Aún a Neo, quien aprendió Jiu-Jitsu y Kung-Fu en pocos segundos estando en la nave Nabucodonosor (The Matrix, 1999), le hicieron un tremendo boquete en la base del cráneo por donde le conectaron un aparato similar a la espada de Damocles. El elegido experimenta dolor, transpira, se sacude y sobresalta antes de afirmar: “¡Sé Kung-fu!” Muchas personas omiten estos detalles cuando fantasean con aprender “fácilmente” como él.
Al aprender, no todo puede ser fácil o indoloro, ni todo el conocimiento parecerá relevante o inmediatamente aplicable; incluso, el proceso puede involucrar actividades aburridas. Aburrirse es tan relevante como emocionarse ante el descubrimiento, el orgasmo perenne se considera una patología.
No creo que la letra entre con sangre, aunque en el caso de Neo esto no podría ser más cierto, pero reconozco que aprender sí es incómodo por ratos y demanda el esfuerzo de todos los involucrados. Nuestro reptiliano quizás se resista, pero es preciso conocer para volvernos humanos, siguiendo a Clifford Geertz.
Desde hace unos años enfrentamos un serio problema de superficialidad, como bien expone Nicholas Carr en The Shallows. What Internet Is Doing to Our Brains? Adiestrado para la recompensa rápida, el cerebro brincotea de un lugar a otro en busca de estímulos sin que ello implique saber más, transformarse significativamente en el sentido batesoniano.

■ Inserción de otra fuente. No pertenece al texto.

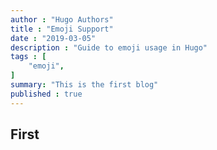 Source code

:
 ```yaml
---
author : "Hugo Authors"
title : "Emoji Support"
date : "2019-03-05"
description : "Guide to emoji usage in Hugo"
tags : [
    "emoji",
]
summary: "This is the first blog"
published : true
---
```


## First

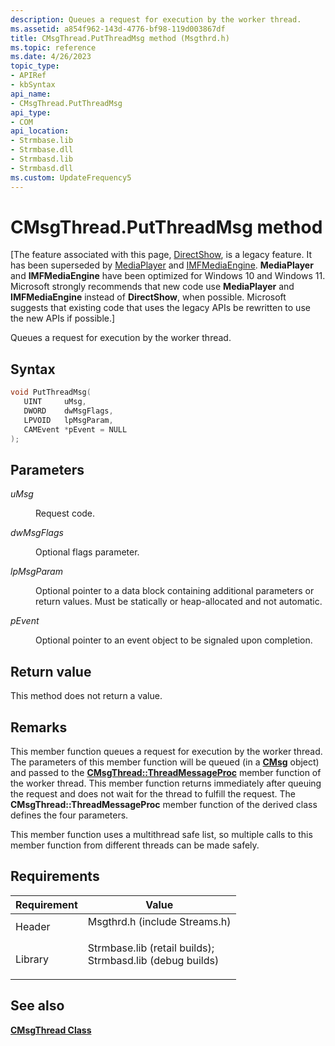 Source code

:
 ```yaml
---
description: Queues a request for execution by the worker thread.
ms.assetid: a854f962-143d-4776-bf98-119d003867df
title: CMsgThread.PutThreadMsg method (Msgthrd.h)
ms.topic: reference
ms.date: 4/26/2023
topic_type: 
- APIRef
- kbSyntax
api_name: 
- CMsgThread.PutThreadMsg
api_type: 
- COM
api_location: 
- Strmbase.lib
- Strmbase.dll
- Strmbasd.lib
- Strmbasd.dll
ms.custom: UpdateFrequency5
---
```


# CMsgThread.PutThreadMsg method

\[The feature associated with this page, [DirectShow](/windows/win32/directshow/directshow), is a legacy feature. It has been superseded by [MediaPlayer](/uwp/api/Windows.Media.Playback.MediaPlayer) and [IMFMediaEngine](/windows/win32/api/mfmediaengine/nn-mfmediaengine-imfmediaengine). **MediaPlayer** and **IMFMediaEngine** have been optimized for Windows 10 and Windows 11. Microsoft strongly recommends that new code use **MediaPlayer** and **IMFMediaEngine** instead of **DirectShow**, when possible. Microsoft suggests that existing code that uses the legacy APIs be rewritten to use the new APIs if possible.\]

Queues a request for execution by the worker thread.

## Syntax


```C++
void PutThreadMsg(
   UINT     uMsg,
   DWORD    dwMsgFlags,
   LPVOID   lpMsgParam,
   CAMEvent *pEvent = NULL
);
```



## Parameters

<dl> <dt>

*uMsg* 
</dt> <dd>

Request code.

</dd> <dt>

*dwMsgFlags* 
</dt> <dd>

Optional flags parameter.

</dd> <dt>

*lpMsgParam* 
</dt> <dd>

Optional pointer to a data block containing additional parameters or return values. Must be statically or heap-allocated and not automatic.

</dd> <dt>

*pEvent* 
</dt> <dd>

Optional pointer to an event object to be signaled upon completion.

</dd> </dl>

## Return value

This method does not return a value.

## Remarks

This member function queues a request for execution by the worker thread. The parameters of this member function will be queued (in a [**CMsg**](cmsg.md) object) and passed to the [**CMsgThread::ThreadMessageProc**](cmsgthread-threadmessageproc.md) member function of the worker thread. This member function returns immediately after queuing the request and does not wait for the thread to fulfill the request. The **CMsgThread::ThreadMessageProc** member function of the derived class defines the four parameters.

This member function uses a multithread safe list, so multiple calls to this member function from different threads can be made safely.

## Requirements



| Requirement | Value |
|--------------------|--------------------------------------------------------------------------------------------------------------------------------------------------------------------------------------------|
| Header<br/>  | <dl> <dt>Msgthrd.h (include Streams.h)</dt> </dl>                                                                                   |
| Library<br/> | <dl> <dt>Strmbase.lib (retail builds); </dt> <dt>Strmbasd.lib (debug builds)</dt> </dl> |



## See also

<dl> <dt>

[**CMsgThread Class**](cmsgthread.md)
</dt> </dl>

La batalla por librar es larga aún si queremos resolver este problema.
Con estas líneas refrendo mi compromiso por hacer lo mío porque a eso vine a este mundo, pero mis esfuerzos y los de mis colegas apasionados de su trabajo resultarán vanos sin la colaboración de los y las estudiantes.
Así que dejen que el conocimiento les cambie y hagan su parte, con un carajo.